▸ **Stored data**
..........
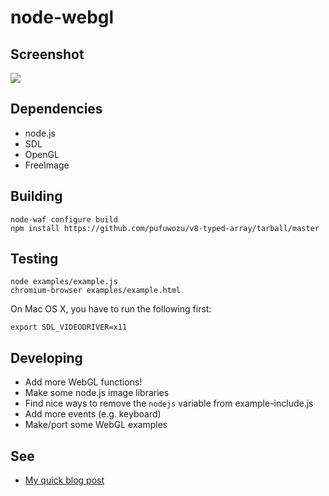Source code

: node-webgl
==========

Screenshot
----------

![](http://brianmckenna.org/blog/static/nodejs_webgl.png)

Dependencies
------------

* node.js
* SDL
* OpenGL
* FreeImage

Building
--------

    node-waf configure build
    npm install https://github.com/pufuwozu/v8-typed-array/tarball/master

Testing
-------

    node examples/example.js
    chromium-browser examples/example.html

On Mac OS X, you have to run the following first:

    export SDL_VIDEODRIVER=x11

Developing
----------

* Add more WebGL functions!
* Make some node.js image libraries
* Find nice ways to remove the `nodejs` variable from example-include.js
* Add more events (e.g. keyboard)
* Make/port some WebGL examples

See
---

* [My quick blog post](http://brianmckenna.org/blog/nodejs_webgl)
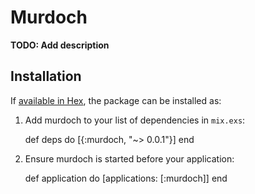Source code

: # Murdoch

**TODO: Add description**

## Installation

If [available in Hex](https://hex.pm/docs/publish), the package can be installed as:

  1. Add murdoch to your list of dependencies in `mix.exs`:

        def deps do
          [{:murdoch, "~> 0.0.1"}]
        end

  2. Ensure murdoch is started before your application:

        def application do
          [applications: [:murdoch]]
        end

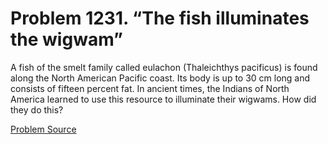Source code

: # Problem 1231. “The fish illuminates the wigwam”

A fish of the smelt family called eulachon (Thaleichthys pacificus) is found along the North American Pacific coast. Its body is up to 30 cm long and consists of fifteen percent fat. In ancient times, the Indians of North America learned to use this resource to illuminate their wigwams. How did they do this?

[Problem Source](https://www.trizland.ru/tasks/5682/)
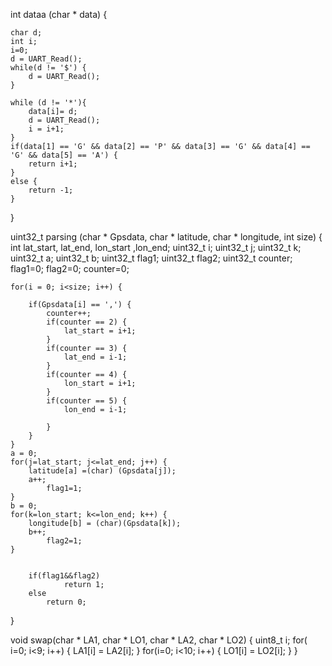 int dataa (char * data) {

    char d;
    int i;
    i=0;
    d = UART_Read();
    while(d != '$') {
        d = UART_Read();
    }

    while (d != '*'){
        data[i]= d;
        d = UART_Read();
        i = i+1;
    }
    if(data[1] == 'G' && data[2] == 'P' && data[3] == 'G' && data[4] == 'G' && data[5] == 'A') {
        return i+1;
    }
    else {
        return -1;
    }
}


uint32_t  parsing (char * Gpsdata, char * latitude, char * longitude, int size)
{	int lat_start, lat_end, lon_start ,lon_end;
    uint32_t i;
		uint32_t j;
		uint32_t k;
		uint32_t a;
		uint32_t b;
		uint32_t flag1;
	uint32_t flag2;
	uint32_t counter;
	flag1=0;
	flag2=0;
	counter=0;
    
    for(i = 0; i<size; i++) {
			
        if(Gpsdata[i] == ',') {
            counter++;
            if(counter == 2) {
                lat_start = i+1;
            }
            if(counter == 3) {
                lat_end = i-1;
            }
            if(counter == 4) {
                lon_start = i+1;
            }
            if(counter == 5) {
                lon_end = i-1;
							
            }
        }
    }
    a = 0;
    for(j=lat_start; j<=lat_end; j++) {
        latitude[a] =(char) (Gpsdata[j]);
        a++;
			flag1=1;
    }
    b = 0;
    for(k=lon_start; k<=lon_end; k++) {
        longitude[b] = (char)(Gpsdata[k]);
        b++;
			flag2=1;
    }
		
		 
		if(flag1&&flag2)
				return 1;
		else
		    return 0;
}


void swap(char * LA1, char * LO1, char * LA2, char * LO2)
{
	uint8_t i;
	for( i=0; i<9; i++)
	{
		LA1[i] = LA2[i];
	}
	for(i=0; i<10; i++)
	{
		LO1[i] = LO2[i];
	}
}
..........
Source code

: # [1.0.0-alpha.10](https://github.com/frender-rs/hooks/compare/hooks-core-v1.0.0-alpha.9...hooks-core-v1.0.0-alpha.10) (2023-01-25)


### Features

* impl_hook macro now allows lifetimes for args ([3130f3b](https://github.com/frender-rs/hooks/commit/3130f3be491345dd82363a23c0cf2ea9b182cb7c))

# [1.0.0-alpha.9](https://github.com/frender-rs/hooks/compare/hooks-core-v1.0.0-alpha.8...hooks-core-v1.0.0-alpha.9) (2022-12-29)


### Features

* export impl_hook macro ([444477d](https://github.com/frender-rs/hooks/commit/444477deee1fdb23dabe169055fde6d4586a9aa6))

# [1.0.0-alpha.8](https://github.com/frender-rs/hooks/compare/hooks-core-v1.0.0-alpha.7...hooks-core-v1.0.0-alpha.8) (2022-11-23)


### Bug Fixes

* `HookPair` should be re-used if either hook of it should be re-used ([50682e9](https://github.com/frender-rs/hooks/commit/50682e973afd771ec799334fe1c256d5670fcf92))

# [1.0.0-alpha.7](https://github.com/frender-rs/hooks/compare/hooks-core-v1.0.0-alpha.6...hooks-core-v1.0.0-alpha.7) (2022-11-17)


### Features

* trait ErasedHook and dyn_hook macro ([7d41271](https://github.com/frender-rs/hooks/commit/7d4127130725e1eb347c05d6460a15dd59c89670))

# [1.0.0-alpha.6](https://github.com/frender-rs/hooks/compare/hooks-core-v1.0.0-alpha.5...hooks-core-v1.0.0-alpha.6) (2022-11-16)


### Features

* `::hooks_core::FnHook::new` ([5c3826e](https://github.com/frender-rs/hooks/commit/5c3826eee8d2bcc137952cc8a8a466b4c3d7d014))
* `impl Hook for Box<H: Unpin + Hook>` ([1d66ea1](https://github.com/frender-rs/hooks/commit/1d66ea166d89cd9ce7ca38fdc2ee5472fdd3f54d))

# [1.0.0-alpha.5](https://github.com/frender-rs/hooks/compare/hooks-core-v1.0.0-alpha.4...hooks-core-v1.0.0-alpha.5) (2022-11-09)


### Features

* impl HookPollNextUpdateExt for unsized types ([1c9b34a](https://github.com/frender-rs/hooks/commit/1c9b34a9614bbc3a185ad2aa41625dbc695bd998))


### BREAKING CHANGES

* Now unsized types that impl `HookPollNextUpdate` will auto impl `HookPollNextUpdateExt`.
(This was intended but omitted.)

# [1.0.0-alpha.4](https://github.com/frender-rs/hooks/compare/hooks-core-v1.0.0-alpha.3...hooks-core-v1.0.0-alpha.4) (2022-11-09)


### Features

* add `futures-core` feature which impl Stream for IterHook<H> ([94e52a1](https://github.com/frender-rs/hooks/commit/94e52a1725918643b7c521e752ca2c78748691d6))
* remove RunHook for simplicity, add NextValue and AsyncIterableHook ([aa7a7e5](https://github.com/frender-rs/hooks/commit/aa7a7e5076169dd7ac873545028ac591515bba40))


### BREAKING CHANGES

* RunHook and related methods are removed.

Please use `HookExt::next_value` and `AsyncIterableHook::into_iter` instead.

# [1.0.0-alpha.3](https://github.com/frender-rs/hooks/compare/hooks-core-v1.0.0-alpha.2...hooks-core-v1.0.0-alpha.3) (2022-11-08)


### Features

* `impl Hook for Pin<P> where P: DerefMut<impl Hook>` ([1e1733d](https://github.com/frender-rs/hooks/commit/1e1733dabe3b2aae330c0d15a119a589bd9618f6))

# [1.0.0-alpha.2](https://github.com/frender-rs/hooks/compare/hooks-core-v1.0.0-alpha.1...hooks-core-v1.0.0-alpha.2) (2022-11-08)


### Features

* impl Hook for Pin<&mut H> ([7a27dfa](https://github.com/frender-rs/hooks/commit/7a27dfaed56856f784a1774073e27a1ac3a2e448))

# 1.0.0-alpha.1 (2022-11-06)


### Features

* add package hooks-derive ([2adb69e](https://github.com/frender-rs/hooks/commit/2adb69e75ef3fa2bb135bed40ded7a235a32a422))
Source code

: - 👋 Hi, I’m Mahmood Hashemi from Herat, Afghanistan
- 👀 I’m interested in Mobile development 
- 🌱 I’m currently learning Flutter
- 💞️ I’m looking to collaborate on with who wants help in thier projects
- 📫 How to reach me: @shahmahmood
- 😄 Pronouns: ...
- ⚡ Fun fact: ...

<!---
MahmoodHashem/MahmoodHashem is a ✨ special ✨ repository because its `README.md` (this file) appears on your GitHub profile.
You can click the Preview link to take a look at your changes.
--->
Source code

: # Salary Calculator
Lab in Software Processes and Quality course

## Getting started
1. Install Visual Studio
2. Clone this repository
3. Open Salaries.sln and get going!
..........
▸ **About this task**
Using the data above, return every line that contains the string "from".

▸ **Output for this exercise**
* Find nice ways to remove the `nodejs` variable from example-include.js
: - 👋 Hi, I’m Mahmood Hashemi from Herat, Afghanistan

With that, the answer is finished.